Une envie de Bagatelle … 🇺🇸 Les carnets d’ailleurs de Marco et Paula #247
C’est le printemps, et Paula en est toute remuée.
Prendre une baguette bien fraîche, la fendre délicatement pour ne pas en écraser les alvéoles, humer en ce faisant son odeur de levain. Couper quelques tranches d’un Reblochon de printemps particulièrement goûteux et surtout en conserver la croûte. Les disposer soigneusement sur le pain, ajouter quelques cerneaux de noix et les recouvrir de feuilles de mâches, les petites, bien serrées qu’il a fallu laver trois fois.
Un reblochon-mâche… Sinon rien !
En général, mon mal du pays s’annonce par la confection mentale de ce sandwich et, toujours mentalement hélas, je le déguste accompagné de champagne. C’est sans doute une faute de goût mais six mois sans champagne me font oublier tous les principes culinaires. Ensuite je me balade en ville et savoure un café-clope à la terrasse d’un bistrot dans une rue animée pour me moquer intérieurement ou plutôt sourire des passants. Ou je vais baguenauder dans un parc; en cette saison, ils sont troublants de vitalité. Une séance de ciné dans un « art et essai » pour revoir un Lubitsch ou un Black Edwards en fin d’après-midi et pour passer agréablement ce moment de la journée que je n’aime guère. Et me voici en train de dîner avec des amis ou en famille, chez eux évidemment parce qu’en France je n’ai plus de « chez moi » depuis fort longtemps.

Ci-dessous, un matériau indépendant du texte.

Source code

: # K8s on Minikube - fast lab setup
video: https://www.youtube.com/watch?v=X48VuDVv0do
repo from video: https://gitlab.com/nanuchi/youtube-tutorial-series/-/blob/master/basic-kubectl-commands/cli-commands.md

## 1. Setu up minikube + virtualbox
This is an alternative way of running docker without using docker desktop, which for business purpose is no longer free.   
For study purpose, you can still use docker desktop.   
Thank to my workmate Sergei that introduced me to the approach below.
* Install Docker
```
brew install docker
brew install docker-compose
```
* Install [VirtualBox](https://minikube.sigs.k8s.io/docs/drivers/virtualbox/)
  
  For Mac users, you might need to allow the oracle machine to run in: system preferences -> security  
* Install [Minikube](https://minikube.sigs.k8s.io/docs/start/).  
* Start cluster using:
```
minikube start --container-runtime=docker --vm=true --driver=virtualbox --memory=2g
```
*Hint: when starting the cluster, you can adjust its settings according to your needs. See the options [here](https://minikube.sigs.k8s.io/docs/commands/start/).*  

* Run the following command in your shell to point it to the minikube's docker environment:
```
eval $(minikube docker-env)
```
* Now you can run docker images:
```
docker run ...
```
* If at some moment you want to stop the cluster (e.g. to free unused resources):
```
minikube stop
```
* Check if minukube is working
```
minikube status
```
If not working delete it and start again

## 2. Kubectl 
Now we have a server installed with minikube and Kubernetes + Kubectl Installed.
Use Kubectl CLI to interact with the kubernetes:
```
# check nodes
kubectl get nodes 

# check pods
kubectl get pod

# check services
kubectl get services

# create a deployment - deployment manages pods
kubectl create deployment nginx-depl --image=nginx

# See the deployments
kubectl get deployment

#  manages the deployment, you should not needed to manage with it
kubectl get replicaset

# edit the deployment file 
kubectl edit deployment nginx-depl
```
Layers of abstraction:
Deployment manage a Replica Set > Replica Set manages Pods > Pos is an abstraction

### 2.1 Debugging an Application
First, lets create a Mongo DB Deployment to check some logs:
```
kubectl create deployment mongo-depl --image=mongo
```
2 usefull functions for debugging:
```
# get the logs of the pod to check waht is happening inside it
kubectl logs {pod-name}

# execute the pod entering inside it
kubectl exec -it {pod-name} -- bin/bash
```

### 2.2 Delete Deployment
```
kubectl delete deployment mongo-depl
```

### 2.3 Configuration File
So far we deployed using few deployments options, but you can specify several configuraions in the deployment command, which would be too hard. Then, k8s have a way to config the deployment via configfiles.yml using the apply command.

Plus de six mois que je suis coincée en Amérique dans l’attente de ma carte de résidence et de mon permis de travail et la nostalgie m’a saisie il y a quelques jours. J’ai rêvassé quelques jours jusqu’à raconter à Marco la liste de mes envies. Il n’a même pas eu à sourire pour que je réalise, en m’écoutant, combien mes envies ressemblent de plus en plus à des clichés (sauf pour le reblochon-mâche) et surtout que, vu le confinement en France, je ne pourrais pas en réaliser les trois-quarts (sauf le reblochon-mâche)
Aller à la bêche …
Alors, j’ai remis ma liste dans mon grenier mental et suis sortie bêcher. Trois grandes bandes m’attendaient au potager. Dans la maison de nos amis, on mange tout l’été les légumes de Mama. Mama quand elle était au pays, en Centrafrique, avait plus de vingt hectares et s’était mise à cultiver fruits et légumes pour sa famille. Ici, les tomates remplacent les ananas mais gombos et piments sont aussi cultivés. Pour l’heure, il faut préparer la terre, alors je bêche. J’ai passablement agacé mes compagnons à force de m’extasier devant les vers de terre. Récemment, j’ai découvert l’intérêt de Darwin pour ces animaux qu’il a étudiés pendant une quarantaine d’années, en lisant Darwin’s Worms: On Life Stories and Death, du psychothérapeute Adam Phillips, un regard croisé de Darwin et Freud sur les liens entre la vie et la mort: pour le premier il s’agit d’accepter la mort comme substrat de la vie (et les vers de terre créent la terre végétale à partir de déchets et carcasses), pour le second, vivre pour pouvoir absolument en déterminer l’instant final – de ce que j’en ai retiré.
« l’homme n’est rien qu’un vers » Calendrier de 1882 de la revue Punch © Wikipedia
Si le potager est bien protégé des daims, assez nombreux dans la forêt qui ceint la maison, par de hautes palissades en bois, il est nettement plus vulnérable aux racines des arbres. La concurrence est rude et il nous faut couper les racines. J’ai quelques remords car je connais maintenant les stratégies de survie des arbres – leurs racines colonisent ou pas le sol en fonction de la proximité d’un autre arbre de la même espèce – mais j’aime aussi beaucoup les tomates. Et si ici, en Amérique, les circuits d’approvisionnement en légumes sont aussi bien désorganisés que le système de santé, nous serons bien contents d’avoir des légumes frais d’ici un bon mois.
Marco préfère tailler les rosiers et je lui en sais gré car ainsi, je pourrai me croire dans les allées du jardin de Bagatelle, un lieu où j’aime à me promener quand je suis chez ma sœur, là-bas, au pays.